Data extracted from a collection
"""

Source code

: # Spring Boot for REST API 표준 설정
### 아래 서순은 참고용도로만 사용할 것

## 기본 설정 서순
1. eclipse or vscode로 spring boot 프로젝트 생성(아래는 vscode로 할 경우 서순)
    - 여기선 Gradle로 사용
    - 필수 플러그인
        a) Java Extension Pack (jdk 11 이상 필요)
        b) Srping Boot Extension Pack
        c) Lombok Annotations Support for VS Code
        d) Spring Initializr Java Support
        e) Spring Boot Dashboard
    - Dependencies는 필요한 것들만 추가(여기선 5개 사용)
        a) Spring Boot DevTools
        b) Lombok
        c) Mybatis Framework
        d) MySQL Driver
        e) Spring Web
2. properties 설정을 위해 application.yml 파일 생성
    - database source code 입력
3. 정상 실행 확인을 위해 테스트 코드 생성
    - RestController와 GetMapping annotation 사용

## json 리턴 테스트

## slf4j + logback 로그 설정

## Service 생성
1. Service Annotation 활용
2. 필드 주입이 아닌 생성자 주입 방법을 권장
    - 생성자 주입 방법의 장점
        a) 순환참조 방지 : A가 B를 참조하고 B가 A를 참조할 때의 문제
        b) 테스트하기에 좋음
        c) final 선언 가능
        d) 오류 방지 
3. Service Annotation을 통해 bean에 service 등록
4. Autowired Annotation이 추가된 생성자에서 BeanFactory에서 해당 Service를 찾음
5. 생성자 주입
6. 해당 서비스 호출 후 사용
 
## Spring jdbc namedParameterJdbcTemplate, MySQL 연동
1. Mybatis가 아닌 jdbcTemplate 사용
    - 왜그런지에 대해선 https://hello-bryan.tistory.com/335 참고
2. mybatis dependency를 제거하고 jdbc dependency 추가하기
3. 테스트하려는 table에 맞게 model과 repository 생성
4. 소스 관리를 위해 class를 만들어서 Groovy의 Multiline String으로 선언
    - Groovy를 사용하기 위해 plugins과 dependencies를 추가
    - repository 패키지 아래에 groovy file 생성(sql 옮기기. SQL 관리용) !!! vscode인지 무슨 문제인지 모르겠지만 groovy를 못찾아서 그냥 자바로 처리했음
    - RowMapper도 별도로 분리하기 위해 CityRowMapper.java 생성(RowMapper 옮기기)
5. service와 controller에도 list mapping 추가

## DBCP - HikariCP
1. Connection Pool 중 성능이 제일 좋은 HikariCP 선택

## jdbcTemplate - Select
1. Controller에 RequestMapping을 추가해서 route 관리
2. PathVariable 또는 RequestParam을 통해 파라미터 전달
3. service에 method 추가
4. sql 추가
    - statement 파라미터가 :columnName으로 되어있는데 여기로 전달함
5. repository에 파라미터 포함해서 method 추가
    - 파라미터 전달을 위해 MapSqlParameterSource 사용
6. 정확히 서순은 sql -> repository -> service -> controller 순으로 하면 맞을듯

"""

• **PROBLEM TO SOLVE**:
With every word kept as it is, set down the entries again.

• **EXPECTED ANSWER**:
Source code

: # Spring Boot for REST API 표준 설정
### 아래 서순은 참고용도로만 사용할 것

## 기본 설정 서순
1. eclipse or vscode로 spring boot 프로젝트 생성(아래는 vscode로 할 경우 서순)
    - 여기선 Gradle로 사용
    - 필수 플러그인
        a) Java Extension Pack (jdk 11 이상 필요)
        b) Srping Boot Extension Pack
        c) Lombok Annotations Support for VS Code
        d) Spring Initializr Java Support
        e) Spring Boot Dashboard
    - Dependencies는 필요한 것들만 추가(여기선 5개 사용)
        a) Spring Boot DevTools
        b) Lombok
        c) Mybatis Framework
        d) MySQL Driver
        e) Spring Web
2. properties 설정을 위해 application.yml 파일 생성
    - database source code 입력
3. 정상 실행 확인을 위해 테스트 코드 생성
    - RestController와 GetMapping annotation 사용

## json 리턴 테스트

## slf4j + logback 로그 설정

## Service 생성
1. Service Annotation 활용
2. 필드 주입이 아닌 생성자 주입 방법을 권장
    - 생성자 주입 방법의 장점
        a) 순환참조 방지 : A가 B를 참조하고 B가 A를 참조할 때의 문제
        b) 테스트하기에 좋음
        c) final 선언 가능
        d) 오류 방지 
3. Service Annotation을 통해 bean에 service 등록
4. Autowired Annotation이 추가된 생성자에서 BeanFactory에서 해당 Service를 찾음
5. 생성자 주입
6. 해당 서비스 호출 후 사용
 
## Spring jdbc namedParameterJdbcTemplate, MySQL 연동
1. Mybatis가 아닌 jdbcTemplate 사용
    - 왜그런지에 대해선 https://hello-bryan.tistory.com/335 참고
2. mybatis dependency를 제거하고 jdbc dependency 추가하기
3. 테스트하려는 table에 맞게 model과 repository 생성
4. 소스 관리를 위해 class를 만들어서 Groovy의 Multiline String으로 선언
    - Groovy를 사용하기 위해 plugins과 dependencies를 추가
    - repository 패키지 아래에 groovy file 생성(sql 옮기기. SQL 관리용) !!! vscode인지 무슨 문제인지 모르겠지만 groovy를 못찾아서 그냥 자바로 처리했음
    - RowMapper도 별도로 분리하기 위해 CityRowMapper.java 생성(RowMapper 옮기기)
5. service와 controller에도 list mapping 추가

## DBCP - HikariCP
1. Connection Pool 중 성능이 제일 좋은 HikariCP 선택

## jdbcTemplate - Select
1. Controller에 RequestMapping을 추가해서 route 관리
2. PathVariable 또는 RequestParam을 통해 파라미터 전달
3. service에 method 추가
4. sql 추가
    - statement 파라미터가 :columnName으로 되어있는데 여기로 전달함
5. repository에 파라미터 포함해서 method 추가
    - 파라미터 전달을 위해 MapSqlParameterSource 사용
6. 정확히 서순은 sql -> repository -> service -> controller 순으로 하면 맞을듯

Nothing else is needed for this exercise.